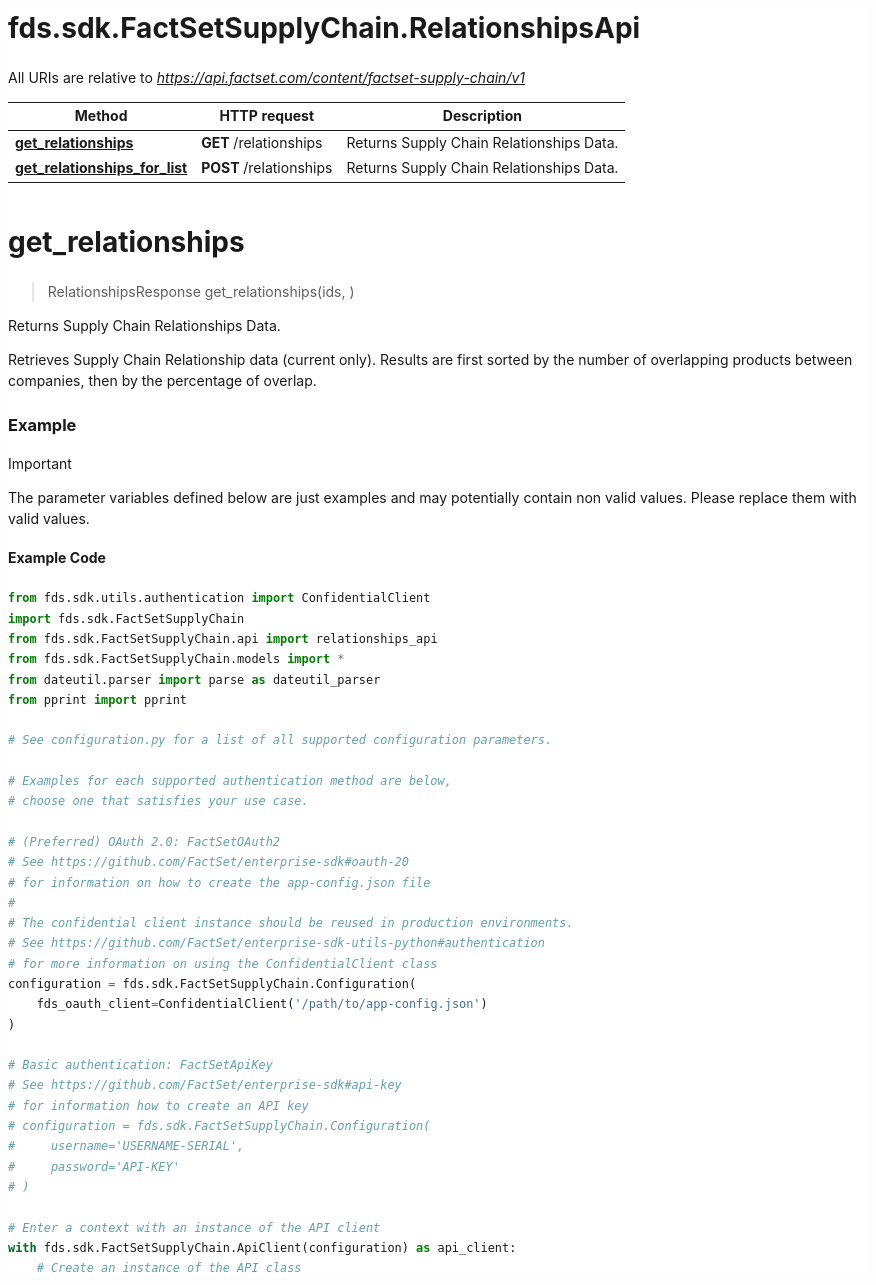 # fds.sdk.FactSetSupplyChain.RelationshipsApi

All URIs are relative to *https://api.factset.com/content/factset-supply-chain/v1*

Method | HTTP request | Description
------------- | ------------- | -------------
[**get_relationships**](RelationshipsApi.md#get_relationships) | **GET** /relationships | Returns Supply Chain Relationships Data.
[**get_relationships_for_list**](RelationshipsApi.md#get_relationships_for_list) | **POST** /relationships | Returns Supply Chain Relationships Data.



# **get_relationships**
> RelationshipsResponse get_relationships(ids, )

Returns Supply Chain Relationships Data.

Retrieves Supply Chain Relationship data (current only). Results are first sorted by the number of overlapping products between companies, then by the percentage of overlap. 

### Example

> [!IMPORTANT]
> The parameter variables defined below are just examples and may potentially contain non valid values. Please replace them with valid values.

#### Example Code

```python
from fds.sdk.utils.authentication import ConfidentialClient
import fds.sdk.FactSetSupplyChain
from fds.sdk.FactSetSupplyChain.api import relationships_api
from fds.sdk.FactSetSupplyChain.models import *
from dateutil.parser import parse as dateutil_parser
from pprint import pprint

# See configuration.py for a list of all supported configuration parameters.

# Examples for each supported authentication method are below,
# choose one that satisfies your use case.

# (Preferred) OAuth 2.0: FactSetOAuth2
# See https://github.com/FactSet/enterprise-sdk#oauth-20
# for information on how to create the app-config.json file
#
# The confidential client instance should be reused in production environments.
# See https://github.com/FactSet/enterprise-sdk-utils-python#authentication
# for more information on using the ConfidentialClient class
configuration = fds.sdk.FactSetSupplyChain.Configuration(
    fds_oauth_client=ConfidentialClient('/path/to/app-config.json')
)

# Basic authentication: FactSetApiKey
# See https://github.com/FactSet/enterprise-sdk#api-key
# for information how to create an API key
# configuration = fds.sdk.FactSetSupplyChain.Configuration(
#     username='USERNAME-SERIAL',
#     password='API-KEY'
# )

# Enter a context with an instance of the API client
with fds.sdk.FactSetSupplyChain.ApiClient(configuration) as api_client:
    # Create an instance of the API class
```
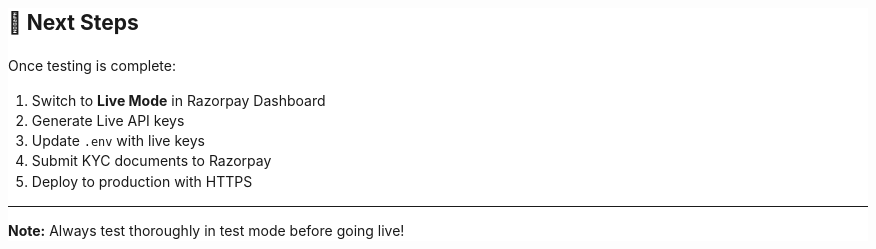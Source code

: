 ## 🎉 Next Steps

Once testing is complete:
1. Switch to **Live Mode** in Razorpay Dashboard
2. Generate Live API keys
3. Update `.env` with live keys
4. Submit KYC documents to Razorpay
5. Deploy to production with HTTPS

---

**Note:** Always test thoroughly in test mode before going live!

....

**Your objective:**
Without any pictures, please reproduce the full set of entries.

**Exercise output:**
 # fds.sdk.FactSetSupplyChain.RelationshipsApi

All URIs are relative to *https://api.factset.com/content/factset-supply-chain/v1*

Method | HTTP request | Description
------------- | ------------- | -------------
[**get_relationships**](RelationshipsApi.md#get_relationships) | **GET** /relationships | Returns Supply Chain Relationships Data.
[**get_relationships_for_list**](RelationshipsApi.md#get_relationships_for_list) | **POST** /relationships | Returns Supply Chain Relationships Data.



# **get_relationships**
> RelationshipsResponse get_relationships(ids, )

Returns Supply Chain Relationships Data.

Retrieves Supply Chain Relationship data (current only). Results are first sorted by the number of overlapping products between companies, then by the percentage of overlap. 

### Example

> [!IMPORTANT]
> The parameter variables defined below are just examples and may potentially contain non valid values. Please replace them with valid values.

#### Example Code

```python
from fds.sdk.utils.authentication import ConfidentialClient
import fds.sdk.FactSetSupplyChain
from fds.sdk.FactSetSupplyChain.api import relationships_api
from fds.sdk.FactSetSupplyChain.models import *
from dateutil.parser import parse as dateutil_parser
from pprint import pprint

# See configuration.py for a list of all supported configuration parameters.

# Examples for each supported authentication method are below,
# choose one that satisfies your use case.

# (Preferred) OAuth 2.0: FactSetOAuth2
# See https://github.com/FactSet/enterprise-sdk#oauth-20
# for information on how to create the app-config.json file
#
# The confidential client instance should be reused in production environments.
# See https://github.com/FactSet/enterprise-sdk-utils-python#authentication
# for more information on using the ConfidentialClient class
configuration = fds.sdk.FactSetSupplyChain.Configuration(
    fds_oauth_client=ConfidentialClient('/path/to/app-config.json')
)

# Basic authentication: FactSetApiKey
# See https://github.com/FactSet/enterprise-sdk#api-key
# for information how to create an API key
# configuration = fds.sdk.FactSetSupplyChain.Configuration(
#     username='USERNAME-SERIAL',
#     password='API-KEY'
# )

# Enter a context with an instance of the API client
with fds.sdk.FactSetSupplyChain.ApiClient(configuration) as api_client:
    # Create an instance of the API class
```
Source code

: ## 🎉 Next Steps

Once testing is complete:
1. Switch to **Live Mode** in Razorpay Dashboard
2. Generate Live API keys
3. Update `.env` with live keys
4. Submit KYC documents to Razorpay
5. Deploy to production with HTTPS

---

**Note:** Always test thoroughly in test mode before going live!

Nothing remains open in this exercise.